▶ PROBLEM STATEMENT
For each line below that holds the word "Javadocs", make a copy.

[Stored data]
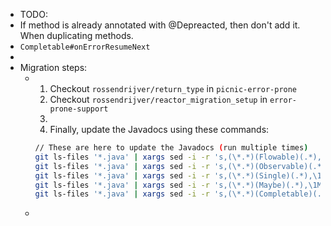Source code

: - TODO:
- If method is already annotated with @Depreacted, then don't add it. When duplicating methods.
- `Completable#onErrorResumeNext`
-
- Migration steps:
	- 1. Checkout `rossendrijver/return_type` in `picnic-error-prone`
	  2.  Checkout `rossendrijver/reactor_migration_setup` in `error-prone-support`
	  3.  
	  4. Finally, update the Javadocs using these commands:
	  ```bash
	  // These are here to update the Javadocs (run multiple times)
	  git ls-files '*.java' | xargs sed -i -r 's,(\*.*)(Flowable)(.*),\1Flux\3,g'
	  git ls-files '*.java' | xargs sed -i -r 's,(\*.*)(Observable)(.*),\1Flux\3,g'
	  git ls-files '*.java' | xargs sed -i -r 's,(\*.*)(Single)(.*),\1Mono\3,g'
	  git ls-files '*.java' | xargs sed -i -r 's,(\*.*)(Maybe)(.*),\1Mono\3,g'
	  git ls-files '*.java' | xargs sed -i -r 's,(\*.*)(Completable)(.*),\1Mono\3,g'
	  ```
	-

▶ SOLUTION FOR THIS TASK
	  4. Finally, update the Javadocs using these commands:
	  // These are here to update the Javadocs (run multiple times)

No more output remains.